Type out the lines below exactly, from the first through the line holding "methods for displaying", and include no pictures.

[Given data — start]

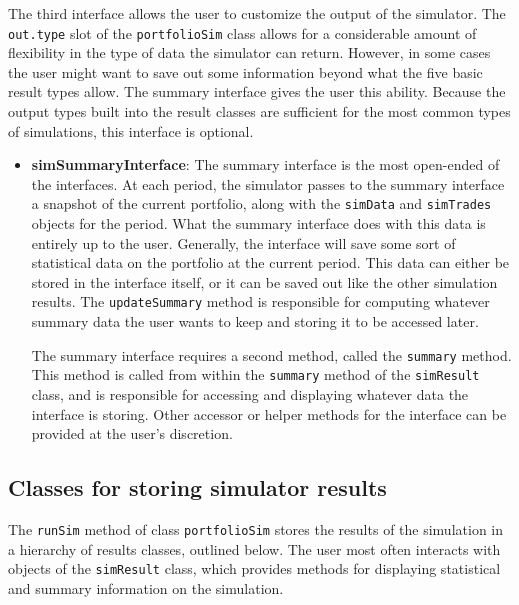 \documentclass{article}
\begin{document}
The third interface allows the user to customize the output of the
simulator.  The \texttt{out.type} slot of the \texttt{portfolioSim}
class allows for a considerable amount of flexibility in the type of
data the simulator can return.  However, in some cases the user might
want to save out some information beyond what the five basic result
types allow.  The summary interface gives the user this ability.
Because the output types built into the result classes are sufficient
for the most common types of simulations, this interface is optional.

\begin{itemize}

\item{\bf{simSummaryInterface}}: The summary interface is the most
open-ended of the interfaces.  At each period, the simulator passes to
the summary interface a snapshot of the current portfolio, along with
the \texttt{simData} and \texttt{simTrades} objects for the period.
What the summary interface does with this data is entirely up to the
user.  Generally, the interface will save some sort of statistical
data on the portfolio at the current period.  This data can either be
stored in the interface itself, or it can be saved out like the other
simulation results.  The \texttt{updateSummary} method is responsible
for computing whatever summary data the user wants to keep and storing
it to be accessed later.

The summary interface requires a second method, called the
\texttt{summary} method.  This method is called from within the
\texttt{summary} method of the \texttt{simResult} class, and is
responsible for accessing and displaying whatever data the interface
is storing.  Other accessor or helper methods for the interface can be
provided at the user's discretion.

\end{itemize}


\subsection{Classes for storing simulator results}

The \texttt{runSim} method of class \texttt{portfolioSim} stores the
results of the simulation in a hierarchy of results classes, outlined
below.  The user most often interacts with objects of the
\texttt{simResult} class, which provides methods for displaying
statistical and summary information on the simulation.
\end{document}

[Given data — finish]

== Completed task ==
 \documentclass{article}
\begin{document}
The third interface allows the user to customize the output of the
simulator.  The \texttt{out.type} slot of the \texttt{portfolioSim}
class allows for a considerable amount of flexibility in the type of
data the simulator can return.  However, in some cases the user might
want to save out some information beyond what the five basic result
types allow.  The summary interface gives the user this ability.
Because the output types built into the result classes are sufficient
for the most common types of simulations, this interface is optional.

\begin{itemize}

\item{\bf{simSummaryInterface}}: The summary interface is the most
open-ended of the interfaces.  At each period, the simulator passes to
the summary interface a snapshot of the current portfolio, along with
the \texttt{simData} and \texttt{simTrades} objects for the period.
What the summary interface does with this data is entirely up to the
user.  Generally, the interface will save some sort of statistical
data on the portfolio at the current period.  This data can either be
stored in the interface itself, or it can be saved out like the other
simulation results.  The \texttt{updateSummary} method is responsible
for computing whatever summary data the user wants to keep and storing
it to be accessed later.

The summary interface requires a second method, called the
\texttt{summary} method.  This method is called from within the
\texttt{summary} method of the \texttt{simResult} class, and is
responsible for accessing and displaying whatever data the interface
is storing.  Other accessor or helper methods for the interface can be
provided at the user's discretion.

\end{itemize}


\subsection{Classes for storing simulator results}

The \texttt{runSim} method of class \texttt{portfolioSim} stores the
results of the simulation in a hierarchy of results classes, outlined
below.  The user most often interacts with objects of the
\texttt{simResult} class, which provides methods for displaying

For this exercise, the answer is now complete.